И когда он хотел уже было поставить кипятиться третий чайник, она надела ему его на голову и ушла, пинком распахнув дверь.
Бедный Жорик
Вчера во дворе доме номер сто десять по улице Строительной групповому избиению подвергся студент-третьекурсник Жора Носачев. Сначала его били столяр Алексей Петров, временно безработный Юрий Садчиков и мелкий предприниматель Арчил Муставели. И уже в завершение экзекуции к ним присоединился запыхавшийся пенсионер Григорий Иванович Перепелкин. Бедный Жорик, застигнутый вышеозначенными гражданами во время написания им большими буквами на тротуаре слов «Я тебя люблю, Света!», как-то не подумал, что такое же имя в этом доме может носить не только его девушка...
Подарок теще
- Завтра у тещи день рождения, не знаю, что и делать.
- А что такое?
- Да мы с ней в ссоре, уже лет пять. И что я ей ни подарю, она все выкидывает.
- А ты подари ей бумеранг.
Серёга
- Где ж ты ходишь, Серёга? Мы уже хотели без тебя начинать…
- Да подзадержался малость, вы уж извините, мужики. Ну, наливайте!

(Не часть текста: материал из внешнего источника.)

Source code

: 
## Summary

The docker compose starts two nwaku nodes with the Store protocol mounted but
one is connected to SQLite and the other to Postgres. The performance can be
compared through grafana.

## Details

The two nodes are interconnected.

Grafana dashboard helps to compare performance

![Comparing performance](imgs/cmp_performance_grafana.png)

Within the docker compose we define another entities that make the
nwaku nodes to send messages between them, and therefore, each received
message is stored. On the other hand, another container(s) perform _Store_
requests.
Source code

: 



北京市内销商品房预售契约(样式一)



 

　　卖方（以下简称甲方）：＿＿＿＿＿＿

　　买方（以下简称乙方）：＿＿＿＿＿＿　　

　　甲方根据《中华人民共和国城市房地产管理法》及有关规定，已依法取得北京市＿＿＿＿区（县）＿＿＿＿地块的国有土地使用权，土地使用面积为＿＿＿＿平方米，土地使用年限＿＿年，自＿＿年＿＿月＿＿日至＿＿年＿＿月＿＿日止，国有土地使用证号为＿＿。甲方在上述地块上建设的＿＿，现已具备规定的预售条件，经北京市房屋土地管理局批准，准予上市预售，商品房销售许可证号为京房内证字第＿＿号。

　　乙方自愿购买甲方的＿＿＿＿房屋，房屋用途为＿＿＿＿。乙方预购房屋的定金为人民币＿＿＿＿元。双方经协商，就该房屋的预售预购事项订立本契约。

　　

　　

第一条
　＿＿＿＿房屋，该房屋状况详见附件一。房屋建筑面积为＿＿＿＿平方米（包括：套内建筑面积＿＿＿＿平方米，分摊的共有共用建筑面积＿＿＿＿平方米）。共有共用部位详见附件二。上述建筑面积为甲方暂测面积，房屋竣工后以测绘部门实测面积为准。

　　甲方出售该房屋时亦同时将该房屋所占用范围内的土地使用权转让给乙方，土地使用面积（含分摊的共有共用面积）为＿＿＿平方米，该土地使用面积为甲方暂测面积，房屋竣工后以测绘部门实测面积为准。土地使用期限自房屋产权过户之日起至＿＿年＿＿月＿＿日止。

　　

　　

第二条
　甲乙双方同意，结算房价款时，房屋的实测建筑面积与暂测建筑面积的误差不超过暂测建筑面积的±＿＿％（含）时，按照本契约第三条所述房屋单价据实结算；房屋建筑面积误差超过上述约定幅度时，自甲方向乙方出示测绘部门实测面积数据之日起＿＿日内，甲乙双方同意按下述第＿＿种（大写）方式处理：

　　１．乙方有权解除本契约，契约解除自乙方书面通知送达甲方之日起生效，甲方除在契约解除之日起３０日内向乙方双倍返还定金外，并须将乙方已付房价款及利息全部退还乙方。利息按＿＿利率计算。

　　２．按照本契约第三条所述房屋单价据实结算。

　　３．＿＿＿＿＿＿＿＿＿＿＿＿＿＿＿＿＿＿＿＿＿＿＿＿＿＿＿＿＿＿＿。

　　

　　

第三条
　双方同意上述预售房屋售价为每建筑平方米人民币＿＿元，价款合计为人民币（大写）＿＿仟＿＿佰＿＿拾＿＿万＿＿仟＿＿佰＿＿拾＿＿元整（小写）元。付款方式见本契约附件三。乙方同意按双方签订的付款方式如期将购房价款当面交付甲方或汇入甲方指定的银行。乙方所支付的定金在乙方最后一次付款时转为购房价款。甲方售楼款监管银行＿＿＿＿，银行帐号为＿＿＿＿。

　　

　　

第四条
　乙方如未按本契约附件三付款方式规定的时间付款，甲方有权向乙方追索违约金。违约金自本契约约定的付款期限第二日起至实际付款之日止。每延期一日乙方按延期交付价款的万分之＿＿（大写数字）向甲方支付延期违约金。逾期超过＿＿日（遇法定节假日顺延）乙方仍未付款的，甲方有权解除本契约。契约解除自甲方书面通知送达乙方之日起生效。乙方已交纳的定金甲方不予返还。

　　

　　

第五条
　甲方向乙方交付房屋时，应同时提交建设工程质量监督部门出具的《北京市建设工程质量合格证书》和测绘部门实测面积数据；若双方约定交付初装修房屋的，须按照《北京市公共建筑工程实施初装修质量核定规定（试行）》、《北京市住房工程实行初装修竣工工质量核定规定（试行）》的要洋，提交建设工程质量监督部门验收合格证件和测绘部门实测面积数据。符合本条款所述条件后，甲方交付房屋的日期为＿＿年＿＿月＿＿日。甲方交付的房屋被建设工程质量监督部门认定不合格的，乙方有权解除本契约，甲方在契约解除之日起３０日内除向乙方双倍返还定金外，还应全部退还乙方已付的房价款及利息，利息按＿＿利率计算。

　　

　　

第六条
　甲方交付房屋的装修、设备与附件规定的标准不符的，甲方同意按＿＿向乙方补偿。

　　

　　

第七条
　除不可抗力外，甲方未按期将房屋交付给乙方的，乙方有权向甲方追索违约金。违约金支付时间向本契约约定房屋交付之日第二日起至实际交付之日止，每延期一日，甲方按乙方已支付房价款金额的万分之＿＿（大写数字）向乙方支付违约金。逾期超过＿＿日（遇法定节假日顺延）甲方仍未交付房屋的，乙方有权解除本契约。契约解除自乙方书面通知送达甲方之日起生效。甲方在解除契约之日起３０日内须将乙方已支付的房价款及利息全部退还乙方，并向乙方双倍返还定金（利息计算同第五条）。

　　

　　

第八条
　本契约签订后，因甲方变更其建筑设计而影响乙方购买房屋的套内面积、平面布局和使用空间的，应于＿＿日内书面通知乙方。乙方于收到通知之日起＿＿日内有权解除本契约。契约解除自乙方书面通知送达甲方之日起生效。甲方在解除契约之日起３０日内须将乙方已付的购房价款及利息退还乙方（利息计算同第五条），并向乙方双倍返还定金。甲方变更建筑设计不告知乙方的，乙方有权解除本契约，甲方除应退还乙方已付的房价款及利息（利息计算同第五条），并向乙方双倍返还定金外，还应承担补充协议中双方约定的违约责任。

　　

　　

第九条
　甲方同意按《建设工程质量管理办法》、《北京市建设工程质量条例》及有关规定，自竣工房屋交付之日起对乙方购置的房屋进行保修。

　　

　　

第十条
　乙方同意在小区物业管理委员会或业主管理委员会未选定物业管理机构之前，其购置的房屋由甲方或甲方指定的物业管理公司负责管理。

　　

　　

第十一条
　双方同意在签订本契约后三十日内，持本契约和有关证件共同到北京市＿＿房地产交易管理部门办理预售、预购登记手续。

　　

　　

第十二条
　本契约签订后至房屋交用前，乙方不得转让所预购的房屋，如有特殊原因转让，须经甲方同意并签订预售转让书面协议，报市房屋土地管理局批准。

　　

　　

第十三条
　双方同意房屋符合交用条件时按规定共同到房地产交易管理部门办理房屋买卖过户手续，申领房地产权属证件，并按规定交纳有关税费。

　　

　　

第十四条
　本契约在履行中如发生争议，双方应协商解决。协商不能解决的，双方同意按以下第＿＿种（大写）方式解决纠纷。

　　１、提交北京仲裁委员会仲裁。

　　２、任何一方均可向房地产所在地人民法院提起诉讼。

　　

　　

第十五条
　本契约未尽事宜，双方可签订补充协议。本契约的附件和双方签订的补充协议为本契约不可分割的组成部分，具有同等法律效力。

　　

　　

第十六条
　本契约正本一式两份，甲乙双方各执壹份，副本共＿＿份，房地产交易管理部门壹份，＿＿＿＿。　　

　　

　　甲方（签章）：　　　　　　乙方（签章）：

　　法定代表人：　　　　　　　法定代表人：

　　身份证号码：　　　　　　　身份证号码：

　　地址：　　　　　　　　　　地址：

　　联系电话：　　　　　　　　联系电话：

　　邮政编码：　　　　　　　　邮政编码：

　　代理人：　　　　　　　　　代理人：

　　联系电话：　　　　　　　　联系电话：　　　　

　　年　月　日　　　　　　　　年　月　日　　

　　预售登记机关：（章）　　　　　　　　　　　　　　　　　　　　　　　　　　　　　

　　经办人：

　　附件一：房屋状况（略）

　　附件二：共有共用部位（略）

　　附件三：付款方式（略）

- Стоп! А что это у тебя под глазом? Фингал, что ли? И воротник вон порван. Что случилось?
- Да ерунда, мужики! Тут, когда уже подходил к дому, трое хотели меня ограбить.
- Так что ж мы сидим! Их трое, и нас трое! А ну пошли, догоним, они не должны были далеко уйти. Ты их узнаешь, Серёга?
- Я? Да их теперь не то что я, их теперь их и мамы родные не узнают. Ну, по второй, что ли?..
Рецензия
Был у меня один знакомый журналист. А какой журналист не мечтает стать писателем? Вот и мой знакомый что-то начал пописывать, но как-то неудачно – не печатали его рассказы, и все тут. Даже в той районной газете, где мы вместе начинали работать.
Однажды он приходит на работу чернее тучи и с первыми проблесками седины в тогда еще буйной темно-русой шевелюре.
- Что с тобой? – спрашиваю я его.
- А то, - скорбно говорит он. – Доча загубила мой месячный труд.
Оказывается, приятель написал целую повесть. Три дня переписывал ее начисто. Закончил под утро в воскресенье. Черновик выбросил в помойное ведро, а чистовик (страниц пятьдесят убористого текста) оставил на рабочем столе и свалился спать.
Родители еще дрыхли (выходной же!), когда их полуторагодовалая дочь выбралась из своей кроватки и голышом отправилась путешествовать по их двухкомнатной малогабаритке.
… От отчаянного вопля папаши вздрогнул весь шестнадцатиквартирный дом. Оказывается, дочурка начинающего писателя взобралась на стул, скинула со стола на пол аккуратно исписанные листки с повестью, а потом добавила туда своей «писанины», мало того - сделала еще и «ка-ка».
Ну, что сказать? В общем, после той убийственной «рецензии» приятель навсегда оставил свои писательские потуги. Зато со временем стал хорошим журналистом.